In the material below, list every line carrying the string "modeling".

[Start of Attachment]

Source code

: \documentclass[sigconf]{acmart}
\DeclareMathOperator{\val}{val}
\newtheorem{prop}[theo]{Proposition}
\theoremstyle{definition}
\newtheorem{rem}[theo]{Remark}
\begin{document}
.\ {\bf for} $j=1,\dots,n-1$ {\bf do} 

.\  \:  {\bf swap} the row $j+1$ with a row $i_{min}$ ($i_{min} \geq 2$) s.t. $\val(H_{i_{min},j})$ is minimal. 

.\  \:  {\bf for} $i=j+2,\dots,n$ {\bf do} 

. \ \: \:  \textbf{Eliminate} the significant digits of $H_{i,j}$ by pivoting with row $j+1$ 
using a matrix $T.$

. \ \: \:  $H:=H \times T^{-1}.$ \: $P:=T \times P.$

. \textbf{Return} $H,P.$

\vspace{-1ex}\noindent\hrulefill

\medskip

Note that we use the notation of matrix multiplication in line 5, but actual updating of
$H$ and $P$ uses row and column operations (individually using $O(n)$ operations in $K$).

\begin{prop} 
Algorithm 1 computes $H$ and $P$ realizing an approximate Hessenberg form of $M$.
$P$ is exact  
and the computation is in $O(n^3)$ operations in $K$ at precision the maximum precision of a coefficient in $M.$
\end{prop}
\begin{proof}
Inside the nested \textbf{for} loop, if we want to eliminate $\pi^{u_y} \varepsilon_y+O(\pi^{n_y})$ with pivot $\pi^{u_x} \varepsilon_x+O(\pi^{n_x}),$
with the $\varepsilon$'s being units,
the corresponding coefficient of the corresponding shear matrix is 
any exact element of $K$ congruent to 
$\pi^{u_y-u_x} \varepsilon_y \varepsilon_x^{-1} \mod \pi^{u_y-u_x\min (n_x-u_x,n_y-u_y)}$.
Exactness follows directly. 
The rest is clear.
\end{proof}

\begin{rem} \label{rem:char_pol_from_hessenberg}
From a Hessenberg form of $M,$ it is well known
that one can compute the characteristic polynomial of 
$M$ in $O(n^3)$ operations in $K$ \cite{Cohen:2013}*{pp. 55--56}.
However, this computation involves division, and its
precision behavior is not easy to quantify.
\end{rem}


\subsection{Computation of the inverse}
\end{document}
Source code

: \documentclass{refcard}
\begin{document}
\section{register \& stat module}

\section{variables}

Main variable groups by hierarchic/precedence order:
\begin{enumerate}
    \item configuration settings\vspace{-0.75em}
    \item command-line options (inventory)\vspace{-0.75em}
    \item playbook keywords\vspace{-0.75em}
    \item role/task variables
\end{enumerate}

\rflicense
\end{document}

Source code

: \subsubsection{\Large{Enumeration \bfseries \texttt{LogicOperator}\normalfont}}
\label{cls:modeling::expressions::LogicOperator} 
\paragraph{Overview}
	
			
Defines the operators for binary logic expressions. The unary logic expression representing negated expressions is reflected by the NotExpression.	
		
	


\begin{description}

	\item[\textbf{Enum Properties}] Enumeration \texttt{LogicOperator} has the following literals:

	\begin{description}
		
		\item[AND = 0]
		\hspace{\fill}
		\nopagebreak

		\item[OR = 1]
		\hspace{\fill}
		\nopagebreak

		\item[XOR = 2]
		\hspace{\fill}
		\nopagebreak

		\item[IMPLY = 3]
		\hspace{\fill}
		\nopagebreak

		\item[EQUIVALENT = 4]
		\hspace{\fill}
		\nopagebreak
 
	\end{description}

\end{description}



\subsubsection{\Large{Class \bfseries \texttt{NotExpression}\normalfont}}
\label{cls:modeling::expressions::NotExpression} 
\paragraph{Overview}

[End of Attachment]

__Solution for this problem__:
\label{cls:modeling::expressions::LogicOperator} 
\label{cls:modeling::expressions::NotExpression} 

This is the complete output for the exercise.